* **The task**: Return, from the data that follows, each line that holds the word "begin".

*** Information supplied ***

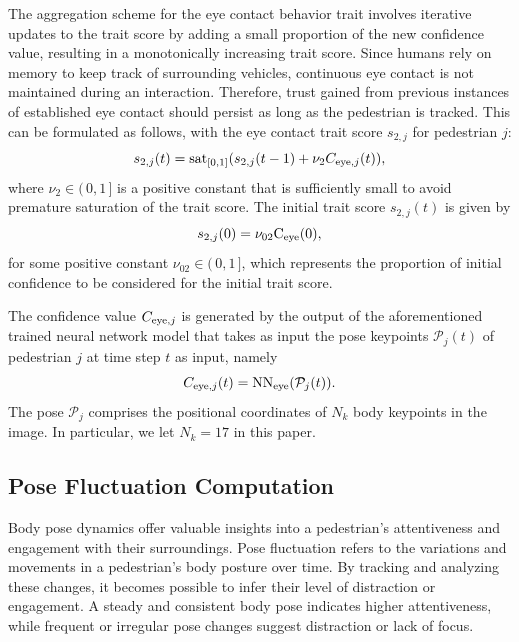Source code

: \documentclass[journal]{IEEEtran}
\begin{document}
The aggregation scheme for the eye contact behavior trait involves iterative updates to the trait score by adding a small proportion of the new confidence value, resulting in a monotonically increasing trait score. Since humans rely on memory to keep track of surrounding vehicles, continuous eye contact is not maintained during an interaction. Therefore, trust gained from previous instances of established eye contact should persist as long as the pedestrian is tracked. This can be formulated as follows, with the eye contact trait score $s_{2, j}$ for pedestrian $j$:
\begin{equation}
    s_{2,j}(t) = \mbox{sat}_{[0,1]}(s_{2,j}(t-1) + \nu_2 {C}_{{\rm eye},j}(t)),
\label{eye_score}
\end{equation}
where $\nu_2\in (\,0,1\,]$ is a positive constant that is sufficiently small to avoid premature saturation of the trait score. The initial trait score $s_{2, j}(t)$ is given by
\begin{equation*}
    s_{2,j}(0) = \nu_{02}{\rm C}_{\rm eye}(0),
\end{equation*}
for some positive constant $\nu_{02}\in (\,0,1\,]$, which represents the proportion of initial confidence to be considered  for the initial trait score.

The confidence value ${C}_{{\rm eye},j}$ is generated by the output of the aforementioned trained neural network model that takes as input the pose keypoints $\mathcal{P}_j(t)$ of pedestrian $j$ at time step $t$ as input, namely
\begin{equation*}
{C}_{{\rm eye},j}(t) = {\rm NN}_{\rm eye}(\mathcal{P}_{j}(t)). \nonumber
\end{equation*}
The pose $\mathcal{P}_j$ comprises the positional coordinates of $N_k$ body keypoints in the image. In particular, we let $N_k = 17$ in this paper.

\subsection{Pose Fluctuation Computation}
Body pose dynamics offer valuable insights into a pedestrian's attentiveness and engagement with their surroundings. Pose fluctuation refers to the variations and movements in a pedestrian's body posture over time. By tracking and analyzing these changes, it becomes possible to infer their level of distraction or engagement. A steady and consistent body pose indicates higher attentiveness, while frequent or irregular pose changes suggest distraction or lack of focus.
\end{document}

*** End of Information supplied ***

* **Result for this task**:
\begin{document}
\begin{equation}
\begin{equation*}
\begin{equation*}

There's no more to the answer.